Definition / general
- Hair loss secondary to an autoimmune disorder that targets the hair follicle bulb (Nat Rev Dis Primers 2017;3:17011)
Essential features
- Originates from loss of the immune privilege of the hair follicle, which allows for a lymphocyte mediated autoimmune attack of the hair follicle bulb (Expert Rev Clin Immunol 2015;11:1335)
- A characteristic clinical finding is exclamation point hairs: 2 - 3 mm hairs that appear to float on the scalp because of shaft narrowing and hypopigmentation near the scalp surface that appear at the advancing margin of the patches (Postepy Dermatol Alergol 2014;31:113)
- Increased miniaturized hairs and characteristic "swarm of bees" peribulbar mononuclear cell inflammation affecting terminal anagen and catagen hairs seen in acute phase (Histopathology 2010;56:24, Arch Dermatol 2003;139:1555)

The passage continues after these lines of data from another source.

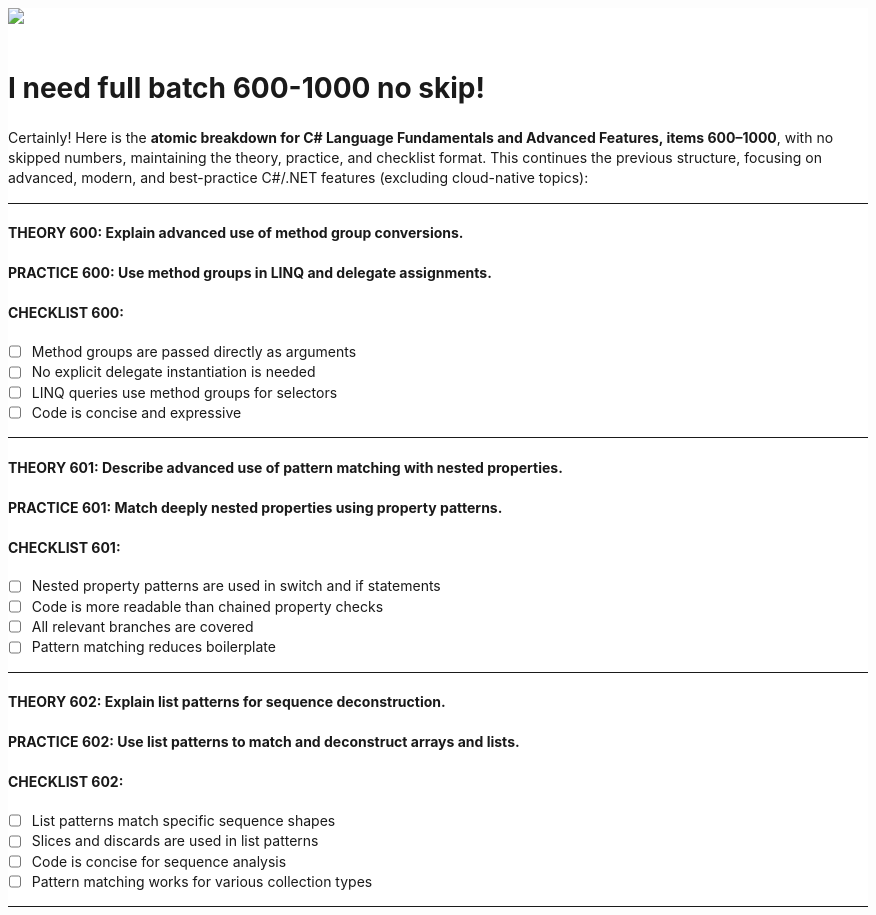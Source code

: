 <img src="https://r2cdn.perplexity.ai/pplx-full-logo-primary-dark%402x.png" class="logo" width="120"/>

# I need full batch 600-1000 no skip!

Certainly! Here is the **atomic breakdown for C\# Language Fundamentals and Advanced Features, items 600–1000**, with no skipped numbers, maintaining the theory, practice, and checklist format. This continues the previous structure, focusing on advanced, modern, and best-practice C\#/.NET features (excluding cloud-native topics):

---

#### THEORY 600: Explain advanced use of method group conversions.

#### PRACTICE 600: Use method groups in LINQ and delegate assignments.

#### CHECKLIST 600:

- [ ] Method groups are passed directly as arguments
- [ ] No explicit delegate instantiation is needed
- [ ] LINQ queries use method groups for selectors
- [ ] Code is concise and expressive

---

#### THEORY 601: Describe advanced use of pattern matching with nested properties.

#### PRACTICE 601: Match deeply nested properties using property patterns.

#### CHECKLIST 601:

- [ ] Nested property patterns are used in switch and if statements
- [ ] Code is more readable than chained property checks
- [ ] All relevant branches are covered
- [ ] Pattern matching reduces boilerplate

---

#### THEORY 602: Explain list patterns for sequence deconstruction.

#### PRACTICE 602: Use list patterns to match and deconstruct arrays and lists.

#### CHECKLIST 602:

- [ ] List patterns match specific sequence shapes
- [ ] Slices and discards are used in list patterns
- [ ] Code is concise for sequence analysis
- [ ] Pattern matching works for various collection types

---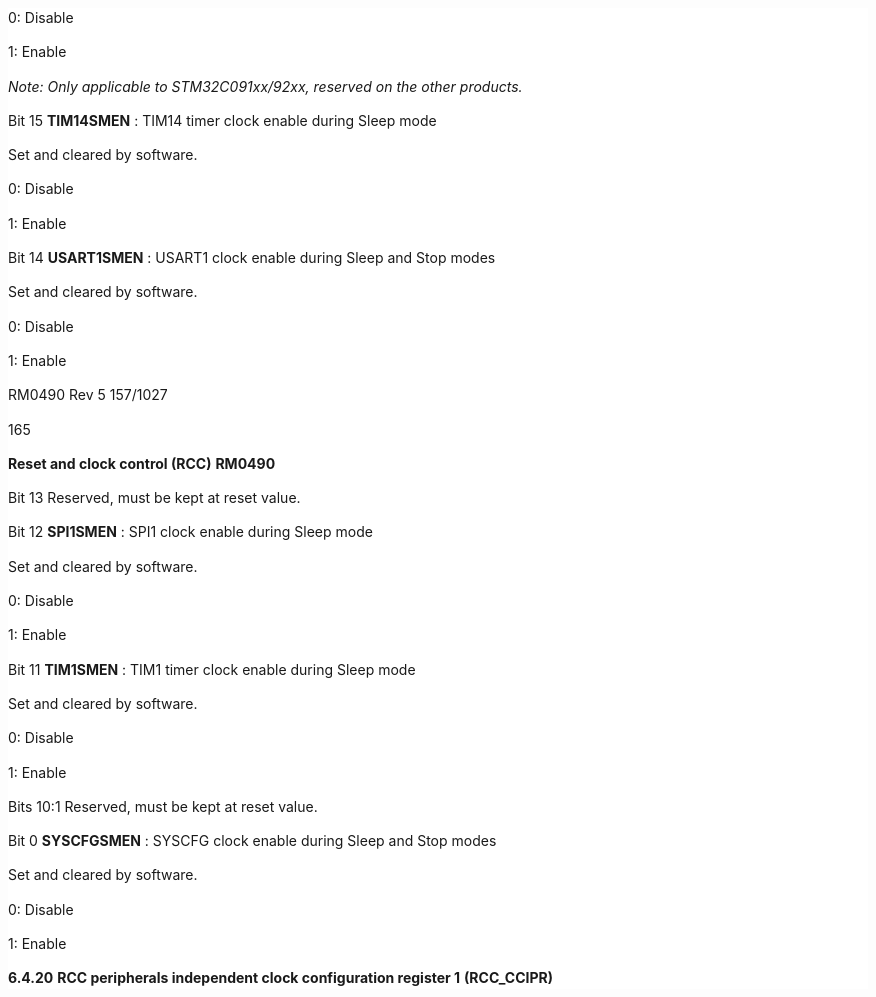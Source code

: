 0: Disable

1: Enable

_Note: Only applicable to STM32C091xx/92xx, reserved on the other products._


Bit 15 **TIM14SMEN** : TIM14 timer clock enable during Sleep mode

Set and cleared by software.

0: Disable

1: Enable


Bit 14 **USART1SMEN** : USART1 clock enable during Sleep and Stop modes

Set and cleared by software.

0: Disable

1: Enable


RM0490 Rev 5 157/1027



165


**Reset and clock control (RCC)** **RM0490**


Bit 13 Reserved, must be kept at reset value.


Bit 12 **SPI1SMEN** : SPI1 clock enable during Sleep mode

Set and cleared by software.

0: Disable

1: Enable


Bit 11 **TIM1SMEN** : TIM1 timer clock enable during Sleep mode

Set and cleared by software.

0: Disable

1: Enable


Bits 10:1 Reserved, must be kept at reset value.


Bit 0 **SYSCFGSMEN** : SYSCFG clock enable during Sleep and Stop modes

Set and cleared by software.

0: Disable

1: Enable


**6.4.20** **RCC peripherals independent clock configuration register 1**
**(RCC_CCIPR)**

- Numerous miniaturized (vellus) hairs and mild peribulbar mononuclear cell inflammation involving nanogen hairs seen in chronic phase (Arch Dermatol 2003;139:1555)
Epidemiology
- Affects males and females of all ages and ethnicities (Nat Rev Dis Primers 2017;3:17011, Histopathology 2010;56:24)
- Lifetime risk is 1 - 2% (Nat Rev Dis Primers 2017;3:17011)
- 50% of patients experience onset in childhood, 60% before the age of 20 and 85.5% before the age of 40 (BMJ 2010;341:c3671)
- A family history of alopecia areata or other autoimmune disease is present in 15.5 - 18.3% and 12.7% of patients, respectively (Indian J Dermatol 2008;53:70)
- Associated with higher rates of thyroid disease, vitiligo and atopic eczema (Nat Rev Dis Primers 2017;3:17011)
- Increased prevalence in patients with chromosomal disorders such as Down syndrome (Int J Trichology 2013;5:227)
- May be drug induced when arising in patients on biologic medicines (Nat Rev Dis Primers 2017;3:17011)
Sites
- Scalp and hair bearing skin
- Any site with hair can be affected
Pathophysiology
- Originates from loss of the immune privilege of the hair follicle, which allows for a lymphocyte mediated autoimmune attack of the hair follicle bulb (Expert Rev Clin Immunol 2015;11:1335)
- Lymphocytes are comprised of CD8+ NK group 2D positive (NKG2D+) T cells that release proinflammatory cytokines and chemokines that reject the hair (Clin Dev Immunol 2013;2013:348546)
- Exact mechanism is not yet understood although a genome wide association study provided evidence that both acquired and innate immunity contribute to the pathogenesis of alopecia areata (Nature 2010;466:113)
- Onset or recurrence of hair loss is sometimes triggered by viral infection, trauma, hormonal changes or emotional / physical stressors (Nat Rev Dis Primers 2017;3:17011)
Clinical features
- Classic alopecia areata
- Bald patch or thinning hair is initially noted (Postepy Dermatol Alergol 2014;31:113)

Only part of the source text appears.